Alaska families have developed their own methods for drying and flavoring the nutritious wild food. Friday afternoon, it will prove to be a particularly valuable resource for three people who provide three judges with the tastiest sample of laak'ask.
Prizes of $500, $250 and $100 will be awarded for the best black seaweed as part of the Celebration 2002 events. From 2 to 4:30 p.m. Friday, judges at Centennial Hall will evaluate the seaweed's taste and texture and the quality of the drying process.
"It grows on the rocks and it's harvested in the spring - there's winter black seaweed and spring," said Don Bremner of the Sealaska Heritage Institute, which sponsors Celebration.
"The trick is getting out there at the right time of year," he said. "There's a certain time to gather it; later it changes. Then you hope there's enough sunshine to dry it. It's best when it's dried in the sun."
Helen Watkins of Juneau remembers asking her mom for snacks of laak'ask when she was a girl. The dried seaweed was pressed into a square wooden box and came out looking like a slab of bacon, she said.
"She would cut a wedge off it with a knife and we'd just chew it, rip it off and eat it all day," she said.
Black seaweed is translucent green when fresh and grows in filmy blades with ruffled borders. It is about 2 inches wide and about 20 inches long and darkens to black as it dries.

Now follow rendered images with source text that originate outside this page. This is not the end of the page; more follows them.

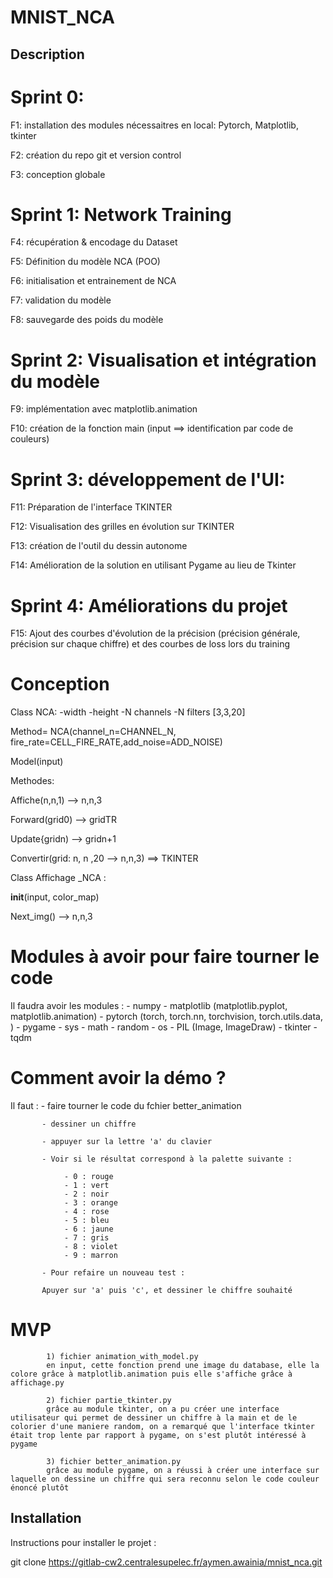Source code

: # MNIST_NCA

## Description

 
#    Sprint 0:

F1: installation des modules nécessaitres en local: Pytorch, Matplotlib, tkinter 

F2: création du repo git et version control

F3: conception globale

#   Sprint 1: Network Training

F4: récupération & encodage du Dataset

F5: Définition du modèle NCA (POO)

F6: initialisation et entrainement de NCA

F7: validation du modèle

F8: sauvegarde des poids du modèle

#    Sprint 2: Visualisation et intégration du modèle 

F9: implémentation avec matplotlib.animation

F10: création de la fonction main (input ==> identification par code de couleurs)

#    Sprint 3: développement de l'UI:

F11: Préparation de l'interface TKINTER

F12: Visualisation des grilles en évolution sur TKINTER

F13: création de l'outil du dessin autonome

F14: Amélioration de la solution en utilisant Pygame au lieu de Tkinter 

#  Sprint 4: Améliorations du projet

F15: Ajout des courbes d'évolution de la précision (précision générale, précision sur chaque chiffre) et des courbes de loss lors du training


#  Conception

 Class NCA: -width  -height  -N channels -N filters [3,3,20]

Method= NCA(channel_n=CHANNEL_N, fire_rate=CELL_FIRE_RATE,add_noise=ADD_NOISE)

Model(input)

Methodes: 

Affiche(n,n,1) --> n,n,3

Forward(grid0) --> gridTR

Update{gridn) --> gridn+1

Convertir(grid: n, n ,20 --> n,n,3)
==> TKINTER

Class Affichage _NCA :

__init__(input, color_map)

Next_img() --> n,n,3


# Modules à avoir pour faire tourner le code 

Il faudra avoir les modules : - numpy
                              - matplotlib (matplotlib.pyplot, matplotlib.animation)
                              - pytorch (torch, torch.nn, torchvision, torch.utils.data, )
                              - pygame
                              - sys
                              - math
                              - random
                              - os
                              - PIL (Image, ImageDraw)
                              - tkinter
                              - tqdm
                              

# Comment avoir la démo ?

Il faut :  - faire tourner le code du fchier better_animation

           - dessiner un chiffre

           - appuyer sur la lettre 'a' du clavier

           - Voir si le résultat correspond à la palette suivante : 
           
                - 0 : rouge
                - 1 : vert
                - 2 : noir
                - 3 : orange
                - 4 : rose
                - 5 : bleu 
                - 6 : jaune 
                - 7 : gris
                - 8 : violet
                - 9 : marron

           - Pour refaire un nouveau test :

           Apuyer sur 'a' puis 'c', et dessiner le chiffre souhaité

# MVP

            1) fichier animation_with_model.py
            en input, cette fonction prend une image du database, elle la colore grâce à matplotlib.animation puis elle s'affiche grâce à affichage.py

            2) fichier partie_tkinter.py
            grâce au module tkinter, on a pu créer une interface utilisateur qui permet de dessiner un chiffre à la main et de le colorier d'une maniere random, on a remarqué que l'interface tkinter était trop lente par rapport à pygame, on s'est plutôt intéressé à pygame

            3) fichier better_animation.py
            grâce au module pygame, on a réussi à créer une interface sur laquelle on dessine un chiffre qui sera reconnu selon le code couleur énoncé plutôt




## Installation
Instructions pour installer le projet :

git clone https://gitlab-cw2.centralesupelec.fr/aymen.awainia/mnist_nca.git

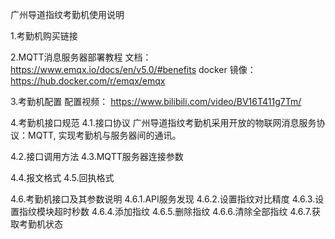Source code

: 广州导道指纹考勤机使用说明

1.考勤机购买链接

2.MQTT消息服务器部署教程
文档：
https://www.emqx.io/docs/en/v5.0/#benefits
docker 镜像：
https://hub.docker.com/r/emqx/emqx


3.考勤机配置
配置视频：
https://www.bilibili.com/video/BV16T411g7Tm/

4.考勤机接口规范
4.1.接口协议
广州导道指纹考勤机采用开放的物联网消息服务协议：MQTT,
实现考勤机与服务器间的通讯。

4.2.接口调用方法
4.3.MQTT服务器连接参数

4.4.报文格式
4.5.回执格式

4.6.考勤机接口及其参数说明
4.6.1.API服务发现
4.6.2.设置指纹对比精度
4.6.3.设置指纹模块超时秒数
4.6.4.添加指纹
4.6.5.删除指纹
4.6.6.清除全部指纹
4.6.7.获取考勤机状态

It is closely related to Japanese nori seaweed, which is a billion-dollar aquaculture industry in that country. It is rich in calcium, iron and iodine and vitamins A and C.
Black seaweed grows throughout Southeast Alaska but is most abundant on the Outer Coast. It ranges from the Aleutians to Northern Washington and west to Kamchatka. Watkins said she harvests and dries red seaweed because the black is not abundant in Juneau-area waters.
The fresh seaweed is gathered at a minus tide and dried in the sun on sheets. Some people dry it right away, others let it soak overnight to soften it. Bits of kelp and other seaweed are cleaned off the blades of seaweed as it dries.
After it is dried, pieces are dipped into a solution of water and flavorings, which can include sugar and salt, clam juice and finely minced clams. When it has almost dried again, it is put through a grinder. It is stored in a variety of ways, sometimes with bits of other wild plants layered in. Subtleties in the process affect the chewiness, the texture and tenderness.
"Each community and person has their own methods of drying it," Bremner said. "They have their own flavors. (Seaweed from) Yakutat tastes totally different from Hydaburg."
Bremner said it is used in recipes and served with boiled fish, boiled salmon eggs, in salads and even mixed with modern foods. It can be used like a spice or as a snack or a side dish.
"More is best," he said. "Nobody eats just a little."
Each participant must gather the seaweed, prepare it and submit at least a quart-sized bag, Bremner said. The samples were submitted last week.
"The surplus will be donated to urban elders because they don't have as much access as the villagers," he said.
People take their seaweed recipes seriously, Bremner said.
"They don't take gramma or grampa's recipe lightly," he said. "They always relate to who taught them, that's what it's about. And that's what Celebration is about."